++++ Records for the task ++++

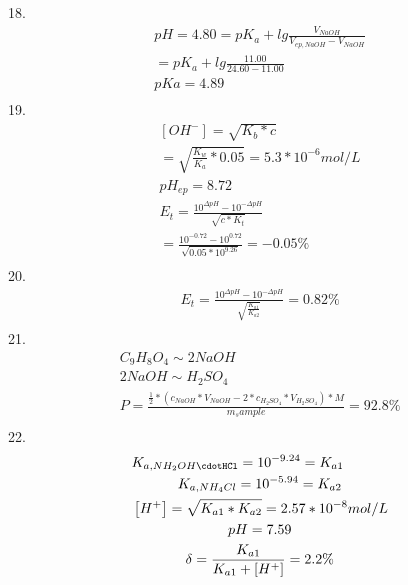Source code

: \documentclass{article}
\begin{document}
18.\begin{equation}
    \begin{multlined}
    pH = 4.80 = pK_a + lg\frac{V_{NaOH}}{V_{ep, NaOH} - V_{NaOH}}\\
    =pK_a + lg\frac{11.00}{24.60 - 11.00}\\
    pKa = 4.89\\
    \end{multlined}
\end{equation}
19.\begin{equation}
    \begin{multlined}
        \left[OH^-\right] = \sqrt{K_b*c}\\
        =\sqrt{\frac{K_w}{K_a}*0.05} = 5.3*10^{-6} mol/L\\
        pH_{ep} = 8.72\\
        E_t = \frac{10^{\Delta pH}-10^{-\Delta pH}}{\sqrt{c*K_t}}\\
        =\frac{10^{-0.72} - 10^{0.72}}{\sqrt{0.05*10^{9.26}}} = -0.05\%\\
    \end{multlined}
\end{equation}
20.\begin{equation}
    \begin{multlined}
        E_t = \frac{10^{\Delta pH} - 10^{-\Delta pH}}{\sqrt{\frac{K_{a1}}{K_{a2}}}} = 0.82\%\\
    \end{multlined}
\end{equation}
21.\begin{equation}
    \begin{multlined}
        C_9H_8O_4 \sim 2NaOH\\
        2NaOH \sim H_2SO_4\\
        P = \frac{\frac{1}{2}*\left(c_{NaOH}*V_{NaOH} - 2*c_{H_2SO_4}*V_{H_2SO_4}\right)*M}{m_sample} = 92.8\%\\
    \end{multlined}
\end{equation}
22.\begin{equation}
    \begin{multlined}
        K_{a,NH_2OH\cdotHCl} = 10^{-9.24}=K_{a1}\\
        K_{a,NH_4Cl} = 10^{-5.94} = K_{a2}\\
        \left[H^+\right] = \sqrt{K_{a1}*K_{a2}} = 2.57*10^{-8} mol/L\\
        pH = 7.59\\
        \delta = \frac{K_{a1}}{K_{a1}+\left[H^+\right]} = 2.2\%\\
    \end{multlined}
\end{equation}
\end{document}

++++

** Aim of the exercise **
Among the lines above, find those that contain the word "sqrt" and copy them.

** Exercise result **
        \left[OH^-\right] = \sqrt{K_b*c}\\
        =\sqrt{\frac{K_w}{K_a}*0.05} = 5.3*10^{-6} mol/L\\
        E_t = \frac{10^{\Delta pH}-10^{-\Delta pH}}{\sqrt{c*K_t}}\\
        =\frac{10^{-0.72} - 10^{0.72}}{\sqrt{0.05*10^{9.26}}} = -0.05\%\\
        E_t = \frac{10^{\Delta pH} - 10^{-\Delta pH}}{\sqrt{\frac{K_{a1}}{K_{a2}}}} = 0.82\%\\
        \left[H^+\right] = \sqrt{K_{a1}*K_{a2}} = 2.57*10^{-8} mol/L\\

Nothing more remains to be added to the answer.